■ WHAT THIS TASK INVOLVES:
Write out the entries once more, exactly as they appear.

■ EXERCISE MATERIALS:
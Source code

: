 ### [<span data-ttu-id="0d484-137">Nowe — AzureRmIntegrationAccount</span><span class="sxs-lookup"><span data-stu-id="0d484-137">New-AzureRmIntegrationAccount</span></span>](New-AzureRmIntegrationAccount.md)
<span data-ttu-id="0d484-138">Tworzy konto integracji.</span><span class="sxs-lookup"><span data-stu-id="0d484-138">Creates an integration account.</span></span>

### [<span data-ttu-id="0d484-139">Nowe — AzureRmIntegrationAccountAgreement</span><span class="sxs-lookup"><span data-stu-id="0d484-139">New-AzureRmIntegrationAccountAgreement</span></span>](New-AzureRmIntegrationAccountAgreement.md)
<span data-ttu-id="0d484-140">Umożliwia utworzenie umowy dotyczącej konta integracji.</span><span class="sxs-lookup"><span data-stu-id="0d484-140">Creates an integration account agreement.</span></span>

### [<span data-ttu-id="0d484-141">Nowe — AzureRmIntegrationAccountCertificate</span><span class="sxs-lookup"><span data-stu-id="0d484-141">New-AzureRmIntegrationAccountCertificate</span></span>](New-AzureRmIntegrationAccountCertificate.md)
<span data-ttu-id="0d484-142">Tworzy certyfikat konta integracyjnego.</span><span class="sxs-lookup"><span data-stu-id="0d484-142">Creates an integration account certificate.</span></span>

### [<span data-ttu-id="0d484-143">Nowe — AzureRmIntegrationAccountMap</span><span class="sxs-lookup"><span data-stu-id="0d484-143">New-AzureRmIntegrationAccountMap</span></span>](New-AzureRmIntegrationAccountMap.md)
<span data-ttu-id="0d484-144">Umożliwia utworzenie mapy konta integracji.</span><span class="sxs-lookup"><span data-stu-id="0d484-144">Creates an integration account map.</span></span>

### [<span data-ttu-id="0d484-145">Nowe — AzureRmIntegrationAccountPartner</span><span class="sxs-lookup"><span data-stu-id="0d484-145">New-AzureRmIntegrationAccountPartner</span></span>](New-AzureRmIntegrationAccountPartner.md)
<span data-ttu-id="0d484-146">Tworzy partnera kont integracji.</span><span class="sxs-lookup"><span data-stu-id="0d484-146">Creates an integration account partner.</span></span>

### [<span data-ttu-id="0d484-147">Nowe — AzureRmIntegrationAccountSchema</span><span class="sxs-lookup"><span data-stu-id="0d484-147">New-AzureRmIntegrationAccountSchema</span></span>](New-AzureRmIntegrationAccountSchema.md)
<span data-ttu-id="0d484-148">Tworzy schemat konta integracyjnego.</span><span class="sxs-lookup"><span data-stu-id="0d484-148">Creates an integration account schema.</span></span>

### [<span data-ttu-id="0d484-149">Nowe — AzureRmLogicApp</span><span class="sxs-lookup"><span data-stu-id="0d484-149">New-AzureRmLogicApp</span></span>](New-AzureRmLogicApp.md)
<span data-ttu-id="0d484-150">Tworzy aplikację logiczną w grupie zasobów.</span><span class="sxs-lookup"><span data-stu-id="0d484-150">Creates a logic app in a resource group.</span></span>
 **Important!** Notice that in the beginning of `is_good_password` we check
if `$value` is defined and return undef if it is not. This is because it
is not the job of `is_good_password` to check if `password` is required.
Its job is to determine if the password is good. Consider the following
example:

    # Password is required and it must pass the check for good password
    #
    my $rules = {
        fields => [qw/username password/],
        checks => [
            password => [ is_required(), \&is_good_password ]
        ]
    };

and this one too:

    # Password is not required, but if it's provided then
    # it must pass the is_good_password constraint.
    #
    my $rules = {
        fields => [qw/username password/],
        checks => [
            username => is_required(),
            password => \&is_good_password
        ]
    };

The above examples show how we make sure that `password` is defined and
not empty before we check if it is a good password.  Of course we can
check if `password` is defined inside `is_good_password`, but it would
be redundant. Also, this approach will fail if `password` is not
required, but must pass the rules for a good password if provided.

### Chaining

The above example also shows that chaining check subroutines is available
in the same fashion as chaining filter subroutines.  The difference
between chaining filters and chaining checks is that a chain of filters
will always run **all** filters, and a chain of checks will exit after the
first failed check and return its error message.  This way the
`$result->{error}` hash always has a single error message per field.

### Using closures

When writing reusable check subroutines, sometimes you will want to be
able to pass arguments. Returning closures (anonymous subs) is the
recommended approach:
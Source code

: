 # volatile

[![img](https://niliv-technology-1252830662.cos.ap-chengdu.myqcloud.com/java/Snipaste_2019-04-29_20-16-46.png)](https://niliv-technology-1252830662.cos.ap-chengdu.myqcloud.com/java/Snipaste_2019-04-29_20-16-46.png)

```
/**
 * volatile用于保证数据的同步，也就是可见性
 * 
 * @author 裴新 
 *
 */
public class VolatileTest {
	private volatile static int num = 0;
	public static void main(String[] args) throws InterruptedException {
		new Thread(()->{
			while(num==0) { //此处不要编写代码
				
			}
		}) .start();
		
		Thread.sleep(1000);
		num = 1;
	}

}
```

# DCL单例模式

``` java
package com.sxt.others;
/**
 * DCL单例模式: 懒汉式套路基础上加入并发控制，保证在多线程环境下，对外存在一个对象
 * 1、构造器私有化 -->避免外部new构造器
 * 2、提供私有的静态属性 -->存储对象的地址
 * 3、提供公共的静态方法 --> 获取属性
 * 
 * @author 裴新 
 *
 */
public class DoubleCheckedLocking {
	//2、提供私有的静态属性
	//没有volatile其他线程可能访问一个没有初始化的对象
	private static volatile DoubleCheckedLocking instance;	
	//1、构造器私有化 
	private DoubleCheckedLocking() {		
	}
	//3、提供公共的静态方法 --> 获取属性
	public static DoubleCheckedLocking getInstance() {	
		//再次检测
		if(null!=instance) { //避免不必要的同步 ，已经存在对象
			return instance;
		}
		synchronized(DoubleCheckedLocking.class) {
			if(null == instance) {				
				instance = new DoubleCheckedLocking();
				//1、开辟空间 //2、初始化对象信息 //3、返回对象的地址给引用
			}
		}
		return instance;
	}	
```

■ ANSWER SPACE:
Source code

: ### [<span data-ttu-id="0d484-137">Nowe — AzureRmIntegrationAccount</span><span class="sxs-lookup"><span data-stu-id="0d484-137">New-AzureRmIntegrationAccount</span></span>](New-AzureRmIntegrationAccount.md)
<span data-ttu-id="0d484-138">Tworzy konto integracji.</span><span class="sxs-lookup"><span data-stu-id="0d484-138">Creates an integration account.</span></span>

### [<span data-ttu-id="0d484-139">Nowe — AzureRmIntegrationAccountAgreement</span><span class="sxs-lookup"><span data-stu-id="0d484-139">New-AzureRmIntegrationAccountAgreement</span></span>](New-AzureRmIntegrationAccountAgreement.md)
<span data-ttu-id="0d484-140">Umożliwia utworzenie umowy dotyczącej konta integracji.</span><span class="sxs-lookup"><span data-stu-id="0d484-140">Creates an integration account agreement.</span></span>

### [<span data-ttu-id="0d484-141">Nowe — AzureRmIntegrationAccountCertificate</span><span class="sxs-lookup"><span data-stu-id="0d484-141">New-AzureRmIntegrationAccountCertificate</span></span>](New-AzureRmIntegrationAccountCertificate.md)
<span data-ttu-id="0d484-142">Tworzy certyfikat konta integracyjnego.</span><span class="sxs-lookup"><span data-stu-id="0d484-142">Creates an integration account certificate.</span></span>

### [<span data-ttu-id="0d484-143">Nowe — AzureRmIntegrationAccountMap</span><span class="sxs-lookup"><span data-stu-id="0d484-143">New-AzureRmIntegrationAccountMap</span></span>](New-AzureRmIntegrationAccountMap.md)
<span data-ttu-id="0d484-144">Umożliwia utworzenie mapy konta integracji.</span><span class="sxs-lookup"><span data-stu-id="0d484-144">Creates an integration account map.</span></span>

### [<span data-ttu-id="0d484-145">Nowe — AzureRmIntegrationAccountPartner</span><span class="sxs-lookup"><span data-stu-id="0d484-145">New-AzureRmIntegrationAccountPartner</span></span>](New-AzureRmIntegrationAccountPartner.md)
<span data-ttu-id="0d484-146">Tworzy partnera kont integracji.</span><span class="sxs-lookup"><span data-stu-id="0d484-146">Creates an integration account partner.</span></span>

### [<span data-ttu-id="0d484-147">Nowe — AzureRmIntegrationAccountSchema</span><span class="sxs-lookup"><span data-stu-id="0d484-147">New-AzureRmIntegrationAccountSchema</span></span>](New-AzureRmIntegrationAccountSchema.md)
<span data-ttu-id="0d484-148">Tworzy schemat konta integracyjnego.</span><span class="sxs-lookup"><span data-stu-id="0d484-148">Creates an integration account schema.</span></span>

### [<span data-ttu-id="0d484-149">Nowe — AzureRmLogicApp</span><span class="sxs-lookup"><span data-stu-id="0d484-149">New-AzureRmLogicApp</span></span>](New-AzureRmLogicApp.md)
<span data-ttu-id="0d484-150">Tworzy aplikację logiczną w grupie zasobów.</span><span class="sxs-lookup"><span data-stu-id="0d484-150">Creates a logic app in a resource group.</span></span>
 **Important!** Notice that in the beginning of `is_good_password` we check
if `$value` is defined and return undef if it is not. This is because it
is not the job of `is_good_password` to check if `password` is required.
Its job is to determine if the password is good. Consider the following
example:

    # Password is required and it must pass the check for good password
    #
    my $rules = {
        fields => [qw/username password/],
        checks => [
            password => [ is_required(), \&is_good_password ]
        ]
    };

and this one too:

    # Password is not required, but if it's provided then
    # it must pass the is_good_password constraint.
    #
    my $rules = {
        fields => [qw/username password/],
        checks => [
            username => is_required(),
            password => \&is_good_password
        ]
    };

The above examples show how we make sure that `password` is defined and
not empty before we check if it is a good password.  Of course we can
check if `password` is defined inside `is_good_password`, but it would
be redundant. Also, this approach will fail if `password` is not
required, but must pass the rules for a good password if provided.

### Chaining

The above example also shows that chaining check subroutines is available
in the same fashion as chaining filter subroutines.  The difference
between chaining filters and chaining checks is that a chain of filters
will always run **all** filters, and a chain of checks will exit after the
first failed check and return its error message.  This way the
`$result->{error}` hash always has a single error message per field.

### Using closures

When writing reusable check subroutines, sometimes you will want to be
able to pass arguments. Returning closures (anonymous subs) is the
recommended approach:
Source code

: # volatile

[![img](https://niliv-technology-1252830662.cos.ap-chengdu.myqcloud.com/java/Snipaste_2019-04-29_20-16-46.png)](https://niliv-technology-1252830662.cos.ap-chengdu.myqcloud.com/java/Snipaste_2019-04-29_20-16-46.png)

```
/**
 * volatile用于保证数据的同步，也就是可见性
 * 
 * @author 裴新 
 *
 */
public class VolatileTest {
	private volatile static int num = 0;
	public static void main(String[] args) throws InterruptedException {
		new Thread(()->{
			while(num==0) { //此处不要编写代码
				
			}
		}) .start();
		
		Thread.sleep(1000);
		num = 1;
	}

}
```

# DCL单例模式

``` java
package com.sxt.others;
/**
 * DCL单例模式: 懒汉式套路基础上加入并发控制，保证在多线程环境下，对外存在一个对象
 * 1、构造器私有化 -->避免外部new构造器
 * 2、提供私有的静态属性 -->存储对象的地址
 * 3、提供公共的静态方法 --> 获取属性
 * 
 * @author 裴新 
 *
 */
public class DoubleCheckedLocking {
	//2、提供私有的静态属性
	//没有volatile其他线程可能访问一个没有初始化的对象
	private static volatile DoubleCheckedLocking instance;	
	//1、构造器私有化 
	private DoubleCheckedLocking() {		
	}
	//3、提供公共的静态方法 --> 获取属性
	public static DoubleCheckedLocking getInstance() {	
		//再次检测
		if(null!=instance) { //避免不必要的同步 ，已经存在对象
			return instance;
		}
		synchronized(DoubleCheckedLocking.class) {
			if(null == instance) {				
				instance = new DoubleCheckedLocking();
				//1、开辟空间 //2、初始化对象信息 //3、返回对象的地址给引用
			}
		}
		return instance;
	}	
```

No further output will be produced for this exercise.